■ What the exercise asks
Copy exactly the last part of the entries, starting from the line with "Template Method Pattern" and including the final line.

■ Material shown
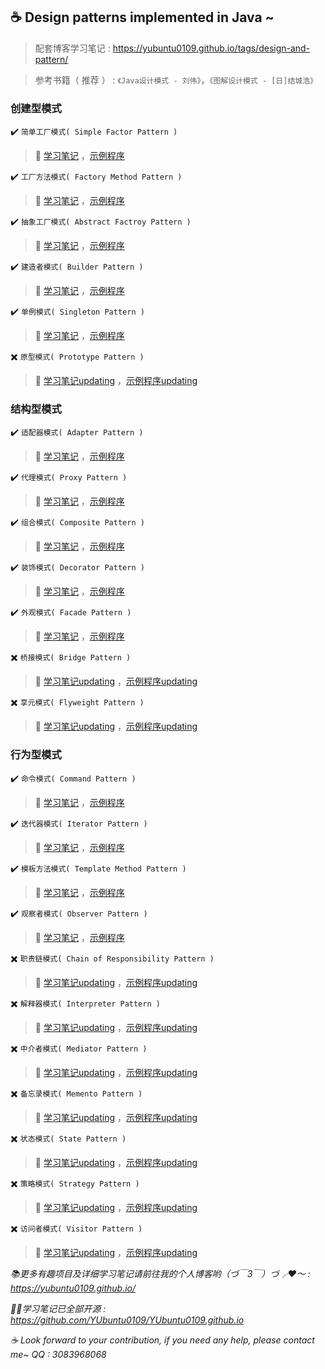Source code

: ## :coffee: Design patterns implemented in Java ~

> 配套博客学习笔记 : https://yubuntu0109.github.io/tags/design-and-pattern/

> 参考书籍（ 推荐 ） : `《Java设计模式 - 刘伟》`，`《图解设计模式 - [日]结城浩》`



### 创建型模式

:heavy_check_mark: `简单工厂模式( Simple Factor Pattern )`
> :memo: [学习笔记](https://yubuntu0109.github.io/2019/09/06/Java%E8%AE%BE%E8%AE%A1%E6%A8%A1%E5%BC%8F%E4%B9%8BSimple-Factory-Pattern/) ，[示例程序](https://github.com/YUbuntu0109/design-patterns-in-java/tree/master/design-patterns/src/main/java/pers/huangyuhui/simple_factory_pattern)

:heavy_check_mark: `工厂方法模式( Factory Method Pattern )`
> :memo: [学习笔记](https://yubuntu0109.github.io/2019/09/05/Java%E8%AE%BE%E8%AE%A1%E6%A8%A1%E5%BC%8F%E4%B9%8BFactory-Method-Pattern/) ，[示例程序](https://github.com/YUbuntu0109/design-patterns-in-java/tree/master/design-patterns/src/main/java/pers/huangyuhui/factory_method_pattern)

:heavy_check_mark: `抽象工厂模式( Abstract Factroy Pattern )`
> :memo: [学习笔记](https://yubuntu0109.github.io/2019/09/07/Java%E8%AE%BE%E8%AE%A1%E6%A8%A1%E5%BC%8F%E4%B9%8BAbstract-Factory-Pattern/) ，[示例程序](https://github.com/YUbuntu0109/design-patterns-in-java/tree/master/design-patterns/src/main/java/pers/huangyuhui/abstract_factory_pattern)

:heavy_check_mark: `建造者模式( Builder Pattern )`
> :memo: [学习笔记](https://yubuntu0109.github.io/2019/09/17/Java%E8%AE%BE%E8%AE%A1%E6%A8%A1%E5%BC%8F%E4%B9%8BBuilder-Pattern/) ，[示例程序](https://github.com/YUbuntu0109/design-patterns-in-java/tree/master/design-patterns/src/main/java/pers/huangyuhui/builder_pattern)

:heavy_check_mark: `单例模式( Singleton Pattern )`
> :memo: [学习笔记](https://yubuntu0109.github.io/2019/09/06/Java%E8%AE%BE%E8%AE%A1%E6%A8%A1%E5%BC%8F%E4%B9%8BSingleton-Pattern/) ，[示例程序](https://github.com/YUbuntu0109/design-patterns-in-java/tree/master/design-patterns/src/main/java/pers/huangyuhui/singleton_pattern)

:heavy_multiplication_x: `原型模式( Prototype Pattern )`
> :memo: [学习笔记updating](demo) ，[示例程序updating](demo)



### 结构型模式

:heavy_check_mark: `适配器模式( Adapter Pattern )`
> :memo: [学习笔记](https://yubuntu0109.github.io/2019/09/03/Java%E8%AE%BE%E8%AE%A1%E6%A8%A1%E5%BC%8F%E4%B9%8BAdapter-Pattern/) ，[示例程序](https://github.com/YUbuntu0109/design-patterns-in-java/tree/master/design-patterns/src/main/java/pers/huangyuhui/adapter_pattern)

:heavy_check_mark: `代理模式( Proxy Pattern )`
> :memo: [学习笔记](https://yubuntu0109.github.io/2019/09/25/Java%E8%AE%BE%E8%AE%A1%E6%A8%A1%E5%BC%8F%E4%B9%8BProxy-Pattern/) ，[示例程序](https://github.com/YUbuntu0109/design-patterns-in-java/tree/master/design-patterns/src/main/java/pers/huangyuhui/froxy_pattern)

:heavy_check_mark: `组合模式( Composite Pattern )`
> :memo: [学习笔记](https://yubuntu0109.github.io/2019/09/11/Java%E8%AE%BE%E8%AE%A1%E6%A8%A1%E5%BC%8F%E4%B9%8BComposite-Pattern/) ，[示例程序](https://github.com/YUbuntu0109/design-patterns-in-java/tree/master/design-patterns/src/main/java/pers/huangyuhui/composite_pattern)

:heavy_check_mark: `装饰模式( Decorator Pattern )`
> :memo: [学习笔记](https://yubuntu0109.github.io/2019/09/08/Java%E8%AE%BE%E8%AE%A1%E6%A8%A1%E5%BC%8F%E4%B9%8BDecorator-Pattern/) ，[示例程序](https://github.com/YUbuntu0109/design-patterns-in-java/tree/master/design-patterns/src/main/java/pers/huangyuhui/decorator_pattern)

:heavy_check_mark: `外观模式( Facade Pattern )`
> :memo: [学习笔记](https://yubuntu0109.github.io/2019/09/12/Java%E8%AE%BE%E8%AE%A1%E6%A8%A1%E5%BC%8F%E4%B9%8BFacade-Pattern/) ，[示例程序](https://github.com/YUbuntu0109/design-patterns-in-java/tree/master/design-patterns/src/main/java/pers/huangyuhui/facade_pattern)

:heavy_multiplication_x: `桥接模式( Bridge Pattern )`
> :memo: [学习笔记updating](demo) ，[示例程序updating](demo)

:heavy_multiplication_x: `享元模式( Flyweight Pattern )`
> :memo: [学习笔记updating](demo) ，[示例程序updating](demo)



### 行为型模式

:heavy_check_mark: `命令模式( Command Pattern )`
> :memo: [学习笔记](https://yubuntu0109.github.io/2019/09/20/Java%E8%AE%BE%E8%AE%A1%E6%A8%A1%E5%BC%8F%E4%B9%8BCommand-Pattern/) ，[示例程序](https://github.com/YUbuntu0109/design-patterns-in-java/tree/master/design-patterns/src/main/java/pers/huangyuhui/command_pattern)

:heavy_check_mark: `迭代器模式( Iterator Pattern )`
> :memo: [学习笔记](https://yubuntu0109.github.io/2019/09/02/Java%E8%AE%BE%E8%AE%A1%E6%A8%A1%E5%BC%8F%E4%B9%8BIterator-Pattern/) ，[示例程序](https://github.com/YUbuntu0109/design-patterns-in-java/tree/master/design-patterns/src/main/java/pers/huangyuhui/iterator_pattern)

:heavy_check_mark: `模板方法模式( Template Method Pattern )`
> :memo: [学习笔记](https://yubuntu0109.github.io/2019/09/04/Java%E8%AE%BE%E8%AE%A1%E6%A8%A1%E5%BC%8F%E4%B9%8BTemplate-Method-Pattern/) ，[示例程序](https://github.com/YUbuntu0109/design-patterns-in-java/tree/master/design-patterns/src/main/java/pers/huangyuhui/template_method_pattern)

:heavy_check_mark: `观察者模式( Observer Pattern )`
> :memo: [学习笔记](https://yubuntu0109.github.io/2019/09/28/Java%E8%AE%BE%E8%AE%A1%E6%A8%A1%E5%BC%8F%E4%B9%8BObserver-Pattern/) ，[示例程序](https://github.com/YUbuntu0109/design-patterns-in-java/tree/master/design-patterns/src/main/java/pers/huangyuhui/observer_pattern)

:heavy_multiplication_x: `职责链模式( Chain of Responsibility Pattern )`
> :memo: [学习笔记updating](demo) ，[示例程序updating](demo)

:heavy_multiplication_x: `解释器模式( Interpreter Pattern )`
> :memo: [学习笔记updating](demo) ，[示例程序updating](demo)

:heavy_multiplication_x: `中介者模式( Mediator Pattern )`
> :memo: [学习笔记updating](demo) ，[示例程序updating](demo)

:heavy_multiplication_x: `备忘录模式( Memento Pattern )`
> :memo: [学习笔记updating](demo) ，[示例程序updating](demo)

:heavy_multiplication_x: `状态模式( State Pattern )`
> :memo: [学习笔记updating](demo) ，[示例程序updating](demo)

:heavy_multiplication_x: `策略模式( Strategy Pattern )` 
> :memo: [学习笔记updating](demo) ，[示例程序updating](demo)

:heavy_multiplication_x: `访问者模式( Visitor Pattern )`
> :memo: [学习笔记updating](demo) ，[示例程序updating](demo)



*:books:更多有趣项目及详细学习笔记请前往我的个人博客哟（づ￣3￣）づ╭❤～ : https://yubuntu0109.github.io/*

*👩‍💻学习笔记已全部开源 : https://github.com/YUbuntu0109/YUbuntu0109.github.io*
 
*:coffee: Look forward to your contribution, if you need any help, please contact me~ QQ : 3083968068*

■ Answer box
:heavy_check_mark: `模板方法模式( Template Method Pattern )`
> :memo: [学习笔记](https://yubuntu0109.github.io/2019/09/04/Java%E8%AE%BE%E8%AE%A1%E6%A8%A1%E5%BC%8F%E4%B9%8BTemplate-Method-Pattern/) ，[示例程序](https://github.com/YUbuntu0109/design-patterns-in-java/tree/master/design-patterns/src/main/java/pers/huangyuhui/template_method_pattern)

:heavy_check_mark: `观察者模式( Observer Pattern )`
> :memo: [学习笔记](https://yubuntu0109.github.io/2019/09/28/Java%E8%AE%BE%E8%AE%A1%E6%A8%A1%E5%BC%8F%E4%B9%8BObserver-Pattern/) ，[示例程序](https://github.com/YUbuntu0109/design-patterns-in-java/tree/master/design-patterns/src/main/java/pers/huangyuhui/observer_pattern)

:heavy_multiplication_x: `职责链模式( Chain of Responsibility Pattern )`
> :memo: [学习笔记updating](demo) ，[示例程序updating](demo)

:heavy_multiplication_x: `解释器模式( Interpreter Pattern )`
> :memo: [学习笔记updating](demo) ，[示例程序updating](demo)

:heavy_multiplication_x: `中介者模式( Mediator Pattern )`
> :memo: [学习笔记updating](demo) ，[示例程序updating](demo)

:heavy_multiplication_x: `备忘录模式( Memento Pattern )`
> :memo: [学习笔记updating](demo) ，[示例程序updating](demo)

:heavy_multiplication_x: `状态模式( State Pattern )`
> :memo: [学习笔记updating](demo) ，[示例程序updating](demo)

:heavy_multiplication_x: `策略模式( Strategy Pattern )` 
> :memo: [学习笔记updating](demo) ，[示例程序updating](demo)

:heavy_multiplication_x: `访问者模式( Visitor Pattern )`
> :memo: [学习笔记updating](demo) ，[示例程序updating](demo)



*:books:更多有趣项目及详细学习笔记请前往我的个人博客哟（づ￣3￣）づ╭❤～ : https://yubuntu0109.github.io/*

*👩‍💻学习笔记已全部开源 : https://github.com/YUbuntu0109/YUbuntu0109.github.io*
 
*:coffee: Look forward to your contribution, if you need any help, please contact me~ QQ : 3083968068*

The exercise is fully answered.